Characterization of isolated BALF-EVs and EV DNA

EVs were isolated from the BALF by ultracentrifugation. These were observed with transmission electron microscopy (Figure S1) and the size and concentration were measured by nanosight (Figure S2). The average size and concentration of EVs from EGFR-TKI naïve patients (case 9) were 207.0±48.3 nm and (0.78±0.5)×1011 particles/mL, respectively (Table S1). Because isolated EVs from the BALF comprise of exosomes, microvesicles, apoptotic bodies, etc., the size range of EVs were heterogeneous, but predominantly concentrated between 100 and 300 nm (Figures S1,S2B). EV DNAs from the BALF existed in short and long sizes, but mostly in about 11 kb (Figure S3). The mean concentration of BALF EV DNA was 3.0±4.9 ng/µL (Table S2). DNase was not treated on EVs and therefore would contain DNAs from both vesicle surface and inside.

Assessment of NGS data quality

A comprehensive quality measurement was performed at every step (Figure S4).
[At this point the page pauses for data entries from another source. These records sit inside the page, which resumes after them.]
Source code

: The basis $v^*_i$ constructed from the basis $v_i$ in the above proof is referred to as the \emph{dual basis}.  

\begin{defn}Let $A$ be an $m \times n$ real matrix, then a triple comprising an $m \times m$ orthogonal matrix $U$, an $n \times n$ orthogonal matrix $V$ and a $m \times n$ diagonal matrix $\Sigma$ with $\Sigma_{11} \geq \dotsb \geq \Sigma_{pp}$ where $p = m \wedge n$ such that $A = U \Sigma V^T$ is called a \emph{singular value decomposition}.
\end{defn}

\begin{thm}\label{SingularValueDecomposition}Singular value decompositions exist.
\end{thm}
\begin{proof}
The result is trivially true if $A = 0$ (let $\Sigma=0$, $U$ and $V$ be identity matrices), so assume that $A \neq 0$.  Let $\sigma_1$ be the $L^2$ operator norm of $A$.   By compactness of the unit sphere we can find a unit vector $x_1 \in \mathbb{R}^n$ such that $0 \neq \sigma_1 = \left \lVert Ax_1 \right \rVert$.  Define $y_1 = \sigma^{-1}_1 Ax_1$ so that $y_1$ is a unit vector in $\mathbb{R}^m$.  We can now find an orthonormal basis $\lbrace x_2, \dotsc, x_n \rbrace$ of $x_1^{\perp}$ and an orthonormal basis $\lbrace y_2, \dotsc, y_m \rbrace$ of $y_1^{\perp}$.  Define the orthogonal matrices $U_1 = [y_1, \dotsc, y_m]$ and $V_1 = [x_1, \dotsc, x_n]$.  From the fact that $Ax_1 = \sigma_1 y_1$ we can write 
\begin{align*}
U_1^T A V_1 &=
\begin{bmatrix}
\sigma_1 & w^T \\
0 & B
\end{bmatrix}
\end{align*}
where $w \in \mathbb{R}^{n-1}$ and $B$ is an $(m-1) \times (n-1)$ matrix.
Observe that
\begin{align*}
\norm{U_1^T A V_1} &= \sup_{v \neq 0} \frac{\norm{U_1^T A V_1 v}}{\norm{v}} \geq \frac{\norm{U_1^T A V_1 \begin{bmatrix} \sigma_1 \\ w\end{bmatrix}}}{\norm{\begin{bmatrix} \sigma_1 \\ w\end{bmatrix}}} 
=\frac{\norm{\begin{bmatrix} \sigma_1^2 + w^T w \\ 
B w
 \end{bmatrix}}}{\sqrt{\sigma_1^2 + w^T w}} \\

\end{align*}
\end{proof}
DNA obtained from the tumor tissue was matched with EV DNA in BALF. The median value of EV DNA yield extracted from BALF was 30.3 µg (range, 7.1–720 µg) and the median value of tissue DNA was 494 µg (range, 58–3,225 µg). The DNA yield from tissue samples was 100 times that from BALF-EVs (P=0.012, Figure 1A). In terms of sequencing statistics, median depth of coverage in tissue and BALF EV DNAs was 753× (range, 200×–1,117×) and 379× (range, 190×–755×), respectively (Figure 1B). The median sequencing uniformity in tissue and BALF EV DNAs was 97.1% (range, 49.5–98.2%) and 84.4% (range, 35.6–94.9%), respectively (Figure 1C), and the difference was statistically significant. Tumor purity was significantly lower in BALF EV DNA than tissue DNA (median 56% vs. 20%, Figure 1D). The median value of the estimated library size did not differ significantly between the two groups [46 G (range, 8–73 G) vs. 51 G (range, 34–68 G), P=0.45] (Figure 1E). However, the median fragment length of DNA was longer in BALF EV DNA than tissue DNA [175.5 bp (range, 160–186 bp) vs. 169.5 bp (range, 153–181 bp)] (Figure 1F).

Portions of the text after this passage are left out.